Eskiden beri Rusların sıcak denizlere çıkış arzusu var. Atlantik’e çıkış Baltık üzerinden mümkün, burada NATO engeli var. Karadeniz’den Akdeniz’e çıkarken İstanbul ve Çanakkale engeli ve ardından Cebel-i Tarık engeli var. Hind okyanusuna çıkışta Süveyş engeli var. Bab-ul Mendep engeli var. Pasifik’e çıkış kapısı Bering orada da ABD ve Japon engeli var.
Türkiye Montrö’ şartlarından kurtulmak için Kanal İstanbul projesi ile yeni bir tartışma başlattı. Tabii bu durum Montrö’yü işlevsiz kılıyor. Bu Türkiye’yi bu konuda tarafsız ülke statüsünden çıkarıp, kendi adına karar verebilen, “Hayır” ya da “Evet” diyebilen bir ülke statüsüne yükseltiyor.
Aslında kanal konusu ilk kez bugün tartışılan bir konu değil. Abdülhamid de bu konuyu tartışmış. Mesela, çok eski tarihlerde Haliç’ten, Kağıthane deresinden Karadeniz’e bir bağlantı varmış. Bu küçük tekneler için bir su yolu. Bu yol tabii bir yol olmasının yanında, özellikle Haliç’in temizliği açısından son derece önemli, İstanbul Boğazının çift yönlü akışı dışında farklı bir alternatif oluşturuyor. Bu balıkçılık ve yerleşim bölgeleri bölgedeki yeraltı suları rejimi açısından da önemli bir alternatif. Orada jeolojik bir kırık/çökme var. Belki o hattı yeniden aktif hale getirme fikri de tartışılabilirdi. Ya da Marmara Denizinde İzmit körfezinden Kandıra kırığından Karadeniz çıkmak da mümkün. Bu kanallar hem ulaşım açısından, hem bölgenin ekolojik yapısı ve İzmit körfezinin temizlenmesi, canlı floranın sağlıklı gelişimi açısından da önemli olabilirdi.

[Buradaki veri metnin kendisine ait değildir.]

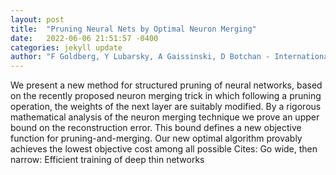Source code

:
 ```yaml
---
layout: post
title:  "Pruning Neural Nets by Optimal Neuron Merging"
date:   2022-06-06 21:51:57 -0400
categories: jekyll update
author: "F Goldberg, Y Lubarsky, A Gaissinski, D Botchan - International Conference on , 2022"
---
```

We present a new method for structured pruning of neural networks, based on the recently proposed neuron merging trick in which following a pruning operation, the weights of the next layer are suitably modified. By a rigorous mathematical analysis of the neuron merging technique we prove an upper bound on the reconstruction error. This bound defines a new objective function for pruning-and-merging. Our new optimal algorithm provably achieves the lowest objective cost among all possible  Cites: Go wide, then narrow: Efficient training of deep thin networks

Olur ya da olmaz, tartışmadan bunları konuşabiliriz. Bilgi sahibi olmadan kanaat sahibi olunmaz.
Bu bilgilerle 20 yıl kadar önce tanışınca o güzergahı dolaştım. Kandıra kırığından deniz kabukluları yanında bazı yamaçlardan deniz kestanesi fosilleri topladım. Hatta onlardan biri evimde, masamda durur.
Tabii birileri için Montrö, Mustafa Kemal dönemine ait bir sözleşme olduğu için o “mukaddes”tir ve dokunulamaz(!). Ve tabii ebediyyen ondan daha iyisi yapılamaz!?
Şimdi bu arada Cumhurbaşkanının tek imza ile İstanbul Sözleşmesinden ayrılma kararını hatırlayın. Peki yarın Türkiye tek imza ile Montrö’den çekilirse ne olacak. Bakarsınız Lozan’dan da çekiliriz. Ankara Anlaşmasını da iptal ederiz. 2 tane Ankara Anlaşması var. Biri Cemiyet-i Akvam döneminden kalan, Kasımpaşa konferansının devamı olan, Güney sınırımızı belirleyen Ankara Anlaşması bir de AET üyeliği ile ilgili. Hani bakarsınız AB’den de çekiliriz. Bundan da korkuyor olabilirler. Biz AB’den ayrılırsak, halimiz nice olur değil mi!?
Ya hu, İstanbul Sözleşmesinden çekildik diyoruz da, daha GREVİO konusunda bile bir adım atılmadı. Ya bu sözleşmeler nas mı, Allah’ın emri mi? Adamlar Great Reset’ten söz ediyor, biz 19.YY sonrası savaş yıllarında oluşan kavram ve kurumlarla 21.YY anlamaya, açıklamaya çalışıyoruz. Sahi sizin o devrimci o inkılapçı aklınıza ne oldu! Nasıl bir çağdaşlık bu!
Şimdi bu tartışmayı bırakalım da, düğmeye kim bastı onu bulalım.
Bunun arkası gelir. Bu bir politik alerji testiydi. Bakalım kim ne yapıyor, nerede duruyor.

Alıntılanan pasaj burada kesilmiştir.